Pour une politique de l’offre

Dans ces conditions, faire repartir l’industrie plus vite que l’ensemble de l’économie s’annonce difficile, même si les entreprises ont restauré leurs marges grâce à la chute des prix du pétrole et au crédit d’impôt pour la compétitivité et l’emploi (CICE).

Pour y parvenir, le GFI propose un plan classique. Pas question de relancer la demande intérieure. L’industrie française ne disposant pas d’une offre assez en phase avec ce qu’achètent les consommateurs, une telle action entraîne avant tout une hausse des importations, et creuse le déficit du commerce extérieur, comme c’est le cas depuis 2015.

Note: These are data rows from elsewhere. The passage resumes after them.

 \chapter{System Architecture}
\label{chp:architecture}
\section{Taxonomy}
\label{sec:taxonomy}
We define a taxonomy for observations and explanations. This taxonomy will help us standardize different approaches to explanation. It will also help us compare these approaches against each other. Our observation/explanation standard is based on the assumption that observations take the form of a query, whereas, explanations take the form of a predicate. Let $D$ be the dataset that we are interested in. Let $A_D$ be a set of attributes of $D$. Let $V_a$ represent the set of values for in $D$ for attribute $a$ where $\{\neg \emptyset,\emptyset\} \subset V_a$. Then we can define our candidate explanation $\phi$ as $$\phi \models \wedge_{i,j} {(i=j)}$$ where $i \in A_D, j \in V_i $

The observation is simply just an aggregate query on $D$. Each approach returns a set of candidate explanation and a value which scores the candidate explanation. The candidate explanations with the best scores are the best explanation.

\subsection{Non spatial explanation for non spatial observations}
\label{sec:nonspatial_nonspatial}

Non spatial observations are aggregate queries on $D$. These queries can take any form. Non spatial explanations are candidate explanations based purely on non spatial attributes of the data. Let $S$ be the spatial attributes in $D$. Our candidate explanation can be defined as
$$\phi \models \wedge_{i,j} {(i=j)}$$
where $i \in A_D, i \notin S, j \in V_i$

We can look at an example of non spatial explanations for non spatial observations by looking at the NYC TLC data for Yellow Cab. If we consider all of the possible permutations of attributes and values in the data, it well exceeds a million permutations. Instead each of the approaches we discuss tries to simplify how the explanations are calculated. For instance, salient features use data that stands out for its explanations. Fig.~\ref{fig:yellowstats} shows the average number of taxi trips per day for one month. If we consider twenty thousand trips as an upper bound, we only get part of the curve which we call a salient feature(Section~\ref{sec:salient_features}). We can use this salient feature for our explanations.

Sans surprise, le patronat préconise plutôt une politique d’offre, des mesures destinées à « rétablir un écosystème plus favorable » aux entreprises.

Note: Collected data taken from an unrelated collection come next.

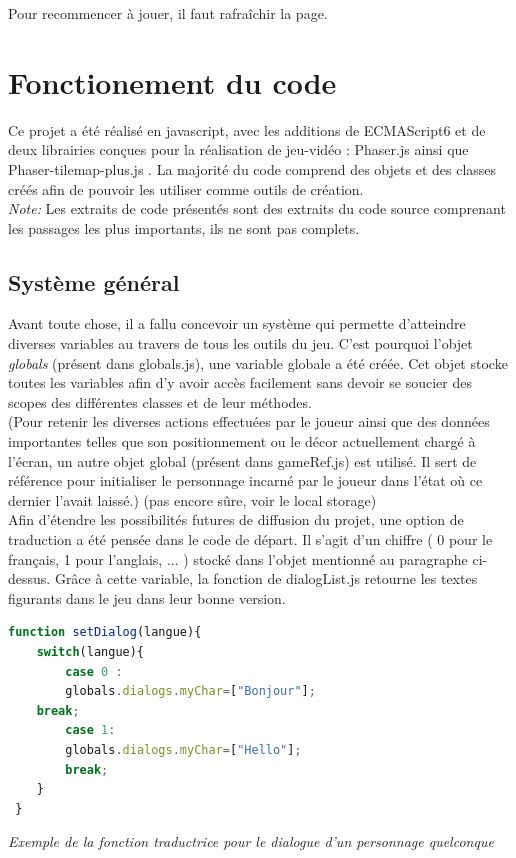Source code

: \documentclass[11pt]{article}
\begin{document}
Pour recommencer à jouer, il faut rafraîchir la page.



\section{Fonctionement du code}
Ce projet a été réalisé en javascript, avec les additions de ECMAScript6 et de deux librairies conçues pour la réalisation de jeu-vidéo : Phaser.js ainsi que Phaser-tilemap-plus.js . La majorité du code comprend des objets et des classes créés afin de pouvoir les utiliser comme outils de création.\\

\textit{Note:} Les extraits de code présentés sont des extraits du code source comprenant les passages les plus importants, ils ne sont pas complets.

\subsection{Système général}
	Avant toute chose, il a fallu concevoir un système qui permette d'atteindre diverses variables au travers de tous les outils du jeu. C'est pourquoi l'objet \textit{globals} (présent dans globals.js), une variable globale a été créée. Cet objet stocke toutes les variables afin d'y avoir accès facilement sans devoir se soucier des scopes des différentes classes et de leur méthodes.\\
	
	
	(Pour retenir les diverses actions effectuées par le joueur ainsi que des données importantes telles que son positionnement ou le décor actuellement chargé à l'écran, un autre objet global (présent dans gameRef.js) est utilisé. Il sert de référence pour initialiser le personnage incarné par le joueur dans l'état où ce dernier l'avait laissé.) (pas encore sûre, voir le local storage)\\
 
 Afin d'étendre les possibilités futures de diffusion du projet, une option de traduction a été pensée dans le code de départ. Il s'agit d'un chiffre ( 0 pour le français, 1 pour l'anglais, ... ) stocké dans l'objet mentionné au paragraphe ci-dessus. Grâce à cette variable, la fonction de dialogList.js retourne les textes figurants dans le jeu dans leur bonne version. \\
 \begin{lstlisting}[language=JavaScript]
 function setDialog(langue){
    switch(langue){
        case 0 : 
        globals.dialogs.myChar=["Bonjour"];
    break;
        case 1:
        globals.dialogs.myChar=["Hello"];
		break;
 	}
 }
\end{lstlisting}
\textit{Exemple de la fonction traductrice pour le dialogue d'un personnage quelconque}
\end{document}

« Le gouvernement actuel a déjà largement engagé ce travail avec le CICE, le suramortissement des investissements, la création de la Banque publique d’investissement, etc., note M. Darmayan. Il faut continuer. »

A ce titre, le GFI préconise d’accentuer la flexibilité sur le marché de l’emploi, dans la droite ligne de la loi El Khomri, et surtout de réduire massivement les charges et les taxes pesant sur les entreprises. Au programme : un allégement des charges sociales de 30 milliards d’euros, la suppression de l’impôt sur la fortune qui « freine la transmission des entreprises », une baisse des taxes sur la production, un encadrement de la fiscalité verte, et surtout une forte diminution de l’impôt sur les sociétés : son taux serait ramené en quelques années de 33 % à 22 % ! En parallèle, l’Etat réduirait nettement son budget.

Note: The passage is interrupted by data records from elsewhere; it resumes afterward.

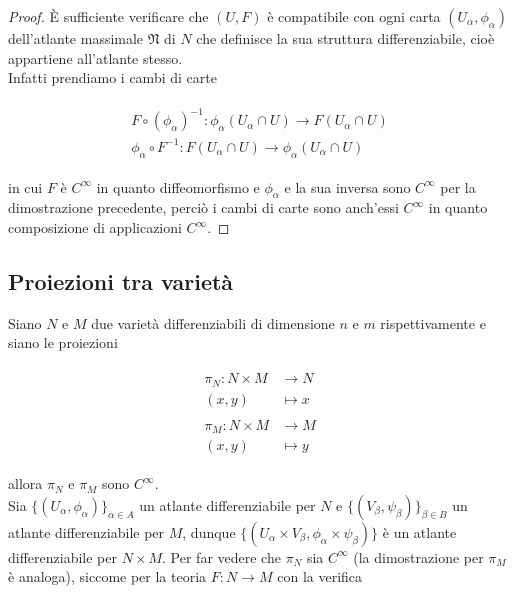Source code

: \begin{proof}
	\`{E} sufficiente verificare che $ (U,F) $ è compatibile con ogni carta $ (U_{\alpha},\phi_{\alpha}) $ dell'atlante massimale $ \mathfrak{N} $ di $ N $ che definisce la sua struttura differenziabile, cioè appartiene all'atlante stesso.\\
	Infatti prendiamo i cambi di carte
	
	\begin{align}
		\begin{split}
			F \circ (\phi_{\alpha})^{-1} : \phi_{\alpha}(U_{\alpha} \cap U) \to F(U_{\alpha} \cap U)\\
			\phi_{\alpha} \circ F^{-1} : F(U_{\alpha} \cap U) \to \phi_{\alpha}(U_{\alpha} \cap U)
		\end{split}	
	\end{align}

	in cui $ F $ è $ C^{\infty} $ in quanto diffeomorfismo e $ \phi_{\alpha} $ e la sua inversa sono $ C^{\infty} $ per la dimostrazione precedente, perciò i cambi di carte sono anch'essi $ C^{\infty} $ in quanto composizione di applicazioni $ C^{\infty} $.
\end{proof}

\subsection{Proiezioni tra varietà}

Siano $ N $ e $ M $ due varietà differenziabili di dimensione $ n $ e $ m $ rispettivamente e siano le proiezioni

\begin{align}
	\begin{split}
		\pi_{N} : N \times M &\to N\\
		(x,y) &\mapsto x\\\\
		\pi_{M} : N \times M &\to M\\
		(x,y) &\mapsto y
	\end{split}	
\end{align}

allora $ \pi_{N} $ e $ \pi_{M} $ sono $ C^{\infty} $.\\
Sia $ \{(U_{\alpha},\phi_{\alpha})\}_{\alpha \in A} $ un atlante differenziabile per $ N $ e $ \{(V_{\beta},\psi_{\beta})\}_{\beta \in B} $ un atlante differenziabile per $ M $, dunque $ \{(U_{\alpha} \times V_{\beta},\phi_{\alpha} \times \psi_{\beta})\} $ è un atlante differenziabile per $ N \times M $. Per far vedere che $ \pi_{N} $ sia $ C^{\infty} $ (la dimostrazione per $ \pi_{M} $ è analoga), siccome per la teoria $ F : N \to M $ con la verifica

Les concepteurs du projet admettent que pareille baisse des dépenses publiques pourrait avoir un effet récessif. Mais il devrait être contrebalancé, selon eux, par les vertus de cette remise à plat : l’amélioration de la compétitivité des entreprises et l’afflux d’investissements étrangers. Pas sûr néanmoins qu’un tel programme puisse recueillir assez de soutiens pour être mis en œuvre.